### TASK BRIEF:
What lines of the listing include the string "prim"? Show them all.

### MATERIAL SUPPLIED:

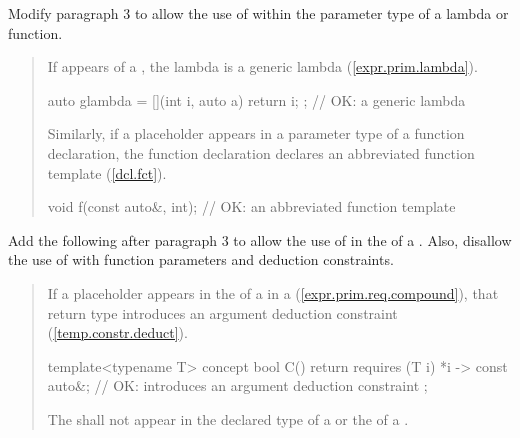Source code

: Modify paragraph 3 to allow the use of  within the 
parameter type of a lambda or function.

\begin{quote}
\pnum
If  
appears  
 of a , the lambda 
is a generic lambda
(\ref{expr.prim.lambda}).
%
\enterexample
\begin{codeblock}
auto glambda = [](int i, auto a) { return i; }; // OK: a generic lambda
\end{codeblock}
\exitexample
%
\begin{addedblock}
Similarly, if a placeholder appears in a parameter type of a function 
declaration, the function declaration declares an abbreviated function 
template (\ref{dcl.fct}).
%
\enterexample
\begin{codeblock}
void f(const auto&, int); // OK: an abbreviated function template
\end{codeblock}
\exitexample
\end{addedblock}
\end{quote}


Add the following after paragraph 3 to allow the use of  in the
 of a .
Also, disallow the use of  with function parameters
and deduction constraints.

\begin{quote}
\pnum
If a placeholder appears in the 
of a  in a  
(\ref{expr.prim.req.compound}), that return type introduces an argument 
deduction constraint (\ref{temp.constr.deduct}).
% 
\enterexample
\begin{codeblock}
template<typename T> concept bool C() {
  return requires (T i) { 
    {*i} -> const auto&; // OK: introduces an argument deduction constraint
  };
}
\end{codeblock}
\exitexample

\pnum
The   shall not appear
in the declared type of a  or the
 of a .
\end{quote}


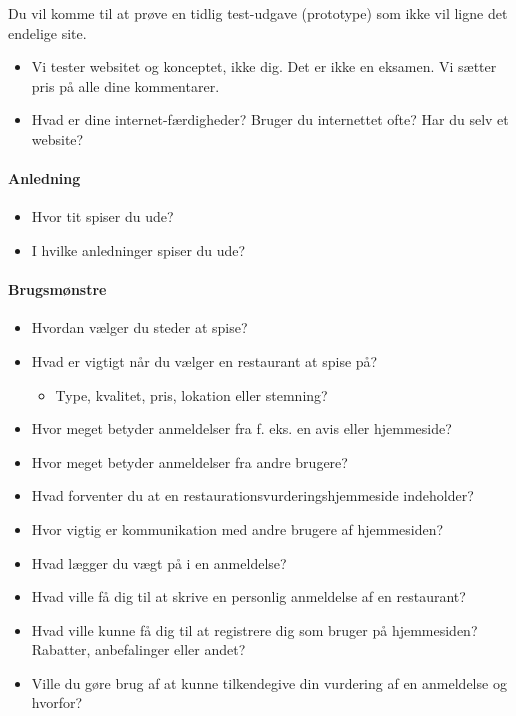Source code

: \documentclass[a4paper, 12pt]{article}
\begin{document}
Du vil komme til at prøve en tidlig test-udgave (prototype) som ikke vil ligne
det endelige site.
\begin{itemize}
\item Vi tester websitet og konceptet, ikke dig. Det er ikke en
  eksamen. Vi sætter pris på alle dine kommentarer.
\item Hvad er dine internet-færdigheder? Bruger du internettet ofte?
  Har du selv et website?
\end{itemize}

\paragraph{Anledning}
\begin{itemize}
\item Hvor tit spiser du ude?
\item I hvilke anledninger spiser du ude?
\end{itemize}

\paragraph{Brugsmønstre}
\begin{itemize}
\item Hvordan vælger du steder at spise?
\item Hvad er vigtigt når du vælger en restaurant at spise på?
  \begin{itemize}
  \item Type, kvalitet, pris, lokation eller stemning?
  \end{itemize}
\item Hvor meget betyder anmeldelser fra f. eks. en avis eller hjemmeside?
\item Hvor meget betyder anmeldelser fra andre brugere?
\item Hvad forventer du at en restaurationsvurderingshjemmeside indeholder?
\item Hvor vigtig er kommunikation med andre brugere af hjemmesiden?
\item Hvad lægger du vægt på i en anmeldelse?
\item Hvad ville få dig til at skrive en personlig anmeldelse af en restaurant?
\item Hvad ville kunne få dig til at registrere dig som bruger på hjemmesiden?
Rabatter, anbefalinger eller andet?
\item Ville du gøre brug af at kunne tilkendegive din vurdering af en anmeldelse
og hvorfor?
\end{itemize}
\end{document}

### SOLUTION BELOW:
(\ref{expr.prim.lambda}).
(\ref{expr.prim.req.compound}), that return type introduces an argument 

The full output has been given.